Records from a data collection
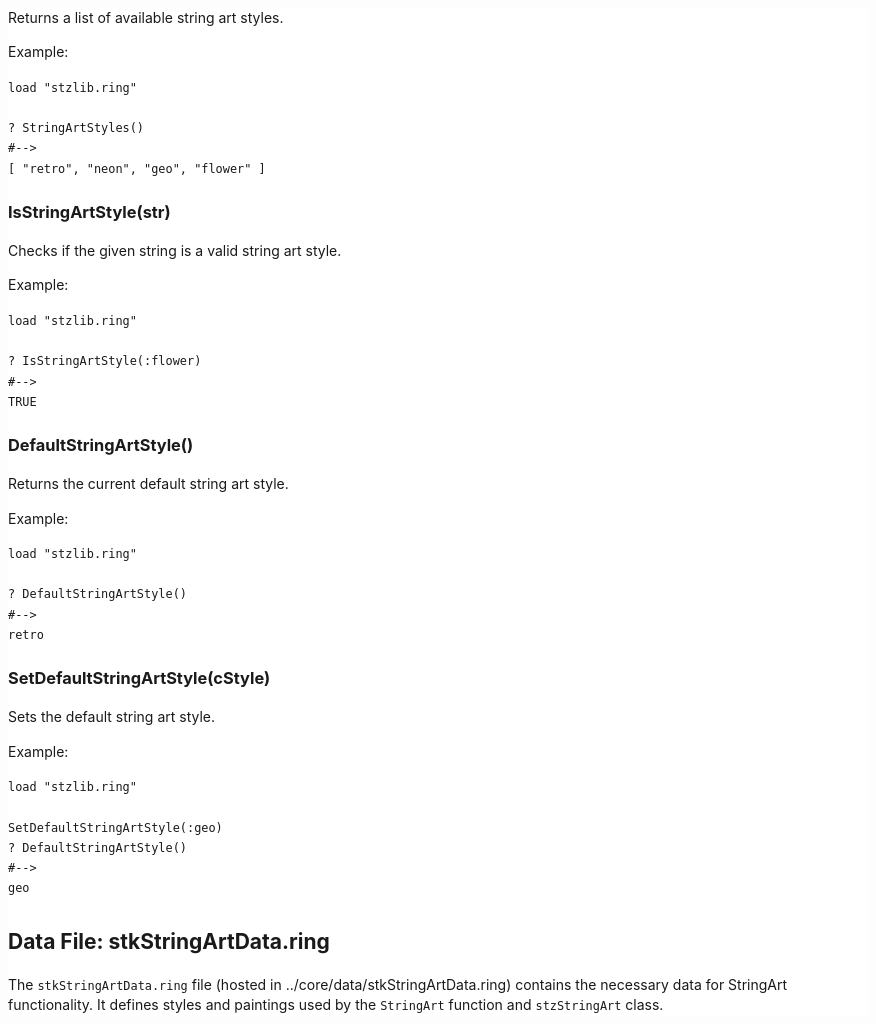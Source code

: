 Returns a list of available string art styles.

Example:
```ring
load "stzlib.ring"

? StringArtStyles()
#-->
[ "retro", "neon", "geo", "flower" ]
```

### IsStringArtStyle(str)

Checks if the given string is a valid string art style.

Example:
```ring
load "stzlib.ring"

? IsStringArtStyle(:flower)
#-->
TRUE
```

### DefaultStringArtStyle()

Returns the current default string art style.

Example:
```ring
load "stzlib.ring"

? DefaultStringArtStyle()
#-->
retro
```

### SetDefaultStringArtStyle(cStyle)

Sets the default string art style.

Example:
```ring
load "stzlib.ring"

SetDefaultStringArtStyle(:geo)
? DefaultStringArtStyle()
#-->
geo
```

## Data File: stkStringArtData.ring

The `stkStringArtData.ring` file (hosted in ../core/data/stkStringArtData.ring) contains the necessary data for StringArt functionality. It defines styles and paintings used by the `StringArt` function and `stzStringArt` class.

DIRECTIONS FOR THIS TASK:
Pictures are to be left out; the lines from the start of the records above through the line holding "## Data File: stkStringArtData.ring" are to be returned exactly.

ANSWER TO THIS EXERCISE:
Source code

: Returns a list of available string art styles.

Example:
```ring
load "stzlib.ring"

? StringArtStyles()
#-->
[ "retro", "neon", "geo", "flower" ]
```

### IsStringArtStyle(str)

Checks if the given string is a valid string art style.

Example:
```ring
load "stzlib.ring"

? IsStringArtStyle(:flower)
#-->
TRUE
```

### DefaultStringArtStyle()

Returns the current default string art style.

Example:
```ring
load "stzlib.ring"

? DefaultStringArtStyle()
#-->
retro
```

### SetDefaultStringArtStyle(cStyle)

Sets the default string art style.

Example:
```ring
load "stzlib.ring"

SetDefaultStringArtStyle(:geo)
? DefaultStringArtStyle()
#-->
geo
```

## Data File: stkStringArtData.ring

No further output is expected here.